In some circles, Charlie Burrell is known as the Jackie Robinson of classical music. From meager beginnings in Detroit, he traveled to Denver with his bass in tow, looking for his future. Eventually, he found it as one of the first African-American classical musicians in the nation. A new book tells his story.
Behind the scenes as a bassist in the Denver Symphony Orchestra, which dissolved in 1989, Burrell felt differences among himself and his white colleagues. Whites had their own world to go home to in Denver, and African-Americans weren’t welcome, he says. They socialized only at work.
“When I left the hall, that was it,” he said.
He shared that story and others in an interview with “Colorado Matters” in 2006. At the time, he mentioned he had been working on a memoir.
Now Burrell is 94, and “The Life of Charlie Burrell: Breaking the Color Barrier in Classical Music" is being published, co-authored by Mitch Handelsman, a University of Colorado Denver professor of psychology and fellow musician.
Burrell and Handelsman will sign books Saturday, Dec. 6, from 2 to 4 p.m. at the Blair-Caldwell African American Research Library in Denver’s Five Points neighborhood, where Burrell used to perform regularly.
When Burrell came to Denver from Detroit in 1949, he came for the mountains and because had family in town.
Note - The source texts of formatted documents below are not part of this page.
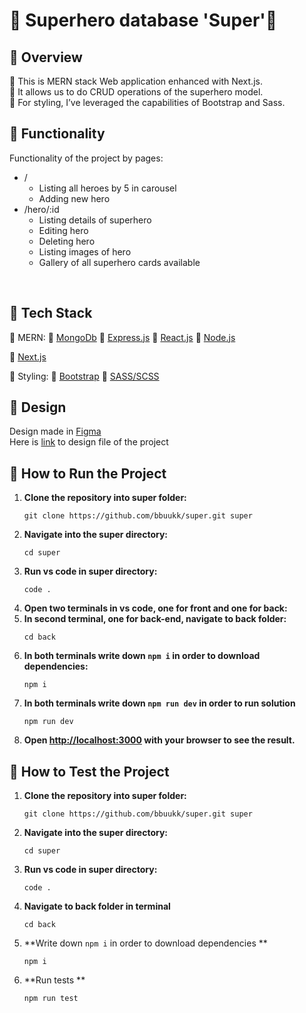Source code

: <!--HOW TO WRITE COOL README FILE TUTORIAL https://www.freecodecamp.org/news/how-to-write-a-good-readme-file/-->

# 📙 Superhero database 'Super'🦸

## 🔷 Overview

🔸 This is MERN stack Web application enhanced with Next.js.<br>
🔸 It allows us to do CRUD operations of the superhero model.<br>
🔸 For styling, I’ve leveraged the capabilities of Bootstrap and Sass.

## 🔷 Functionality

Functionality of the project by pages: <br>

- /
  - Listing all heroes by 5 in carousel
  - Adding new hero  
- /hero/:id
  - Listing details of superhero
  - Editing hero
  - Deleting hero
  - Listing images of hero
  - Gallery of all superhero cards available

<br>

## 🔷 Tech Stack

🔹 MERN:
🔸 [MongoDb](https://www.mongodb.com/)
🔸 [Express.js](https://expressjs.com/)
🔸 [React.js](https://react.dev/)
🔸 [Node.js](https://nodejs.org/en)

🔹 [Next.js](https://nextjs.org/)

🔹 Styling:
🔸 [Bootstrap](https://getbootstrap.com/)
🔸 [SASS/SCSS](https://sass-lang.com/)

## 🔷 Design

Design made in [Figma](figma.com/)<br>
Here is [link](https://www.figma.com/file/hkwpcRnYVYN8OVXBaTk3vE/super?type=design&t=E9zTlADF5z5cRY01-6) to design file of the project 

## 🔷 How to Run the Project

1. **Clone the repository into super folder:**
   ```
   git clone https://github.com/bbuukk/super.git super
   ```
2. **Navigate into the super directory:**
   ```
   cd super
   ```
3. **Run vs code in super directory:**
   ```
   code .
   ```
4. **Open two terminals in vs code, one for front and one for back:**
5. **In second terminal, one for back-end, navigate to back folder:**
   ```
   cd back
   ```
6. **In both terminals write down `npm i` in order to download dependencies:**
   ```
   npm i 
   ```
7. **In both terminals write down `npm run dev` in order to run solution**
   ```
   npm run dev
   
   ```
8. **Open [http://localhost:3000](http://localhost:3000) with your browser to see the result.**

## 🔷 How to Test the Project
1. **Clone the repository into super folder:**
   ```
   git clone https://github.com/bbuukk/super.git super
   ```
2. **Navigate into the super directory:**
   ```
   cd super
   ```
3. **Run vs code in super directory:**
   ```
   code .
   ```
4. **Navigate to back folder in terminal**
   ```
   cd back 
   ```
5. **Write down `npm i` in order to download dependencies **
   ```
   npm i 
   ```
6. **Run tests **
   ```
   npm run test
   ```
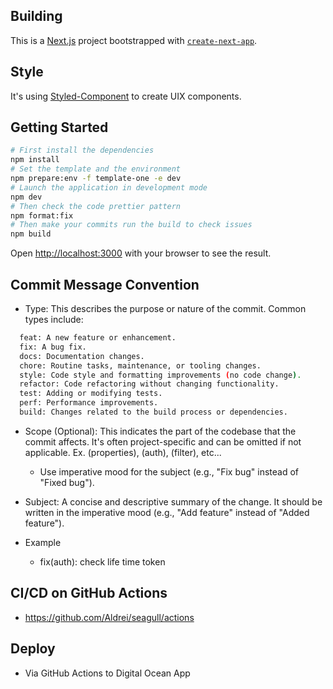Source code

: ## Building

This is a [Next.js](https://nextjs.org/) project bootstrapped with [`create-next-app`](https://github.com/vercel/next.js/tree/canary/packages/create-next-app).

## Style

It's using [Styled-Component](https://styled-components.com/) to create UIX components.

## Getting Started

```bash
# First install the dependencies
npm install
# Set the template and the environment
npm prepare:env -f template-one -e dev
# Launch the application in development mode
npm dev
# Then check the code prettier pattern
npm format:fix
# Then make your commits run the build to check issues
npm build
```

Open [http://localhost:3000](http://localhost:3000) with your browser to see the result.

## Commit Message Convention

- Type: This describes the purpose or nature of the commit. Common types include:

```bash
  feat: A new feature or enhancement.
  fix: A bug fix.
  docs: Documentation changes.
  chore: Routine tasks, maintenance, or tooling changes.
  style: Code style and formatting improvements (no code change).
  refactor: Code refactoring without changing functionality.
  test: Adding or modifying tests.
  perf: Performance improvements.
  build: Changes related to the build process or dependencies.
```

- Scope (Optional): This indicates the part of the codebase that the commit affects. It's often project-specific and can be omitted if not applicable. Ex. (properties), (auth), (filter), etc...

  - Use imperative mood for the subject (e.g., "Fix bug" instead of "Fixed bug").

- Subject: A concise and descriptive summary of the change. It should be written in the imperative mood (e.g., "Add feature" instead of "Added feature").

- Example

  - fix(auth): check life time token

## CI/CD on GitHub Actions

- https://github.com/Aldrei/seagull/actions

## Deploy

- Via GitHub Actions to Digital Ocean App
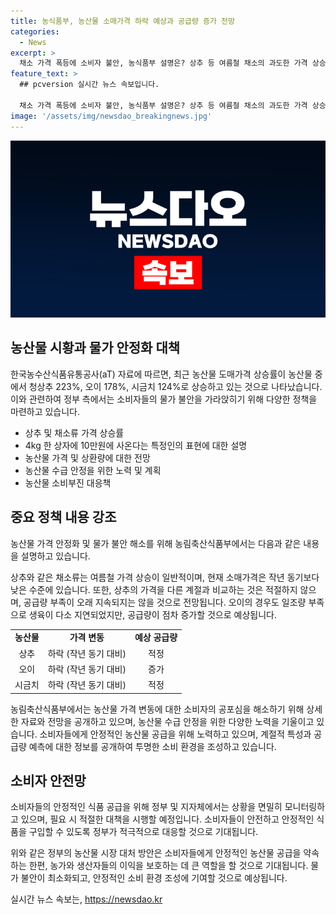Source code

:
 ```yaml
---
title: 농식품부, 농산물 소매가격 하락 예상과 공급량 증가 전망
categories:
  - News
excerpt: >
  채소 가격 폭등에 소비자 불안, 농식품부 설명은? 상추 등 여름철 채소의 과도한 가격 상승은 계절적 특성과 기상 상황에 기인하며, 소매가격은 전년도 대비 낮은 수준이라고 함. 또한, 상추와 오이 등의 재배상황과 피해 복구, 장마 후 공급 상황 등을 고려할 때 가격 변동은 일시적이라는 설명이 이어졌다. 
feature_text: >
  ## pcversion 실시간 뉴스 속보입니다.

  채소 가격 폭등에 소비자 불안, 농식품부 설명은? 상추 등 여름철 채소의 과도한 가격 상승은 계절적 특성과 기상 상황에 기인하며, 소매가격은 전년도 대비 낮은 수준이라고 함. 또한, 상추와 오이 등의 재배상황과 피해 복구, 장마 후 공급 상황 등을 고려할 때 가격 변동은 일시적이라는 설명이 이어졌다. 
image: '/assets/img/newsdao_breakingnews.jpg'
---
```


<p><img src="/assets/img/newsdao_breakingnews.jpg" alt="pcversion 속보" /></p>

<h2 data-ke-size="size26">농산물 시황과 물가 안정화 대책</h2>

<p>한국농수산식품유통공사(aT) 자료에 따르면, 최근 농산물 도매가격 상승률이 농산물 중에서 청상추 223%, 오이 178%, 시금치 124%로 상승하고 있는 것으로 나타났습니다. 이와 관련하여 정부 측에서는 소비자들의 물가 불안을 가라앉히기 위해 다양한 정책을 마련하고 있습니다.</p>

<ul>
  <li>상추 및 채소류 가격 상승률</li>
  <li>4kg 한 상자에 10만원에 사온다는 특정인의 표현에 대한 설명</li>
  <li>농산물 가격 및 상환량에 대한 전망</li>
  <li>농산물 수급 안정을 위한 노력 및 계획</li>
  <li>농산물 소비부진 대응책</li>
</ul>

<h2 data-ke-size="size26">중요 정책 내용 강조</h2>

<p>농산물 가격 안정화 및 물가 불안 해소를 위해 농림축산식품부에서는 다음과 같은 내용을 설명하고 있습니다.</p>

<p data-ke-size="size16">상추와 같은 채소류는 여름철 가격 상승이 일반적이며, 현재 소매가격은 작년 동기보다 낮은 수준에 있습니다. 또한, 상추의 가격을 다른 계절과 비교하는 것은 적절하지 않으며, 공급량 부족이 오래 지속되지는 않을 것으로 전망됩니다. 오이의 경우도 일조량 부족으로 생육이 다소 지연되었지만, 공급량이 점차 증가할 것으로 예상됩니다.</p>

<table>
  <tr>
    <td style="text-align: center; height: 17px;"><b>농산물</b></td>
    <td style="text-align: center; height: 17px;"><b>가격 변동</b></td>
    <td style="text-align: center; height: 17px;"><b>예상 공급량</b></td>
  </tr>
  <tr>
    <td style="text-align: center; height: 17px;">상추</td>
    <td style="text-align: center; height: 17px;">하락 (작년 동기 대비)</td>
    <td style="text-align: center; height: 17px;">적정</td>
  </tr>
  <tr>
    <td style="text-align: center; height: 17px;">오이</td>
    <td style="text-align: center; height: 17px;">하락 (작년 동기 대비)</td>
    <td style="text-align: center; height: 17px;">증가</td>
  </tr>
  <tr>
    <td style="text-align: center; height: 17px;">시금치</td>
    <td style="text-align: center; height: 17px;">하락 (작년 동기 대비)</td>
    <td style="text-align: center; height: 17px;">적정</td>
  </tr>
</table>

<p data-ke-size="size16">농림축산식품부에서는 농산물 가격 변동에 대한 소비자의 공포심을 해소하기 위해 상세한 자료와 전망을 공개하고 있으며, 농산물 수급 안정을 위한 다양한 노력을 기울이고 있습니다. 소비자들에게 안정적인 농산물 공급을 위해 노력하고 있으며, 계절적 특성과 공급량 예측에 대한 정보를 공개하여 투명한 소비 환경을 조성하고 있습니다.</p>

<h2 data-ke-size="size26">소비자 안전망</h2>

<p>소비자들의 안정적인 식품 공급을 위해 정부 및 지자체에서는 상황을 면밀히 모니터링하고 있으며, 필요 시 적절한 대책을 시행할 예정입니다. 소비자들이 안전하고 안정적인 식품을 구입할 수 있도록 정부가 적극적으로 대응할 것으로 기대됩니다.</p>

<p data-ke-size="size16">위와 같은 정부의 농산물 시장 대처 방안은 소비자들에게 안정적인 농산물 공급을 약속하는 한편, 농가와 생산자들의 이익을 보호하는 데 큰 역할을 할 것으로 기대됩니다. 물가 불안이 최소화되고, 안정적인 소비 환경 조성에 기여할 것으로 예상됩니다.</p>
실시간 뉴스 속보는, <a href="https://newsdao.kr" rel="dofollow">https://newsdao.kr</a>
He brought his resume. He studied music at Cass-Technical School and Wayne State University, both in Detroit, and served in the Navy.
After playing for years in Denver, he joined the San Francisco Symphony Orchestra. He returned to the Denver symphony in the mid 1960s and retired with the Colorado Symphony Orchestra in 1999.
Along the way, he had four kids and married twice. He says there were many years when he struggled with odd jobs, particularly in the early days.
“It was not the easiest thing in the world when jobs were pretty scarce and, in those times, I was only making $65 a week with the symphony,” he said, adding that there were few concerts in Denver at the time.
Some nights he’d play with the symphony and then rush to Denver’s Five Points neighborhood to play in jazz clubs where he was a regular.
He says he was “profoundly happy” playing classical, but he needed jazz, too, and not just for the money. “What kept me sane, was the fact that playing good jazz with people who had no hang ups.
"Symphony musicians were a little strange -- and still are. They have this thing about looking down their nose at everyone else that plays another instrument and that was the exposure I had with them, but with the jazz it was not like that.”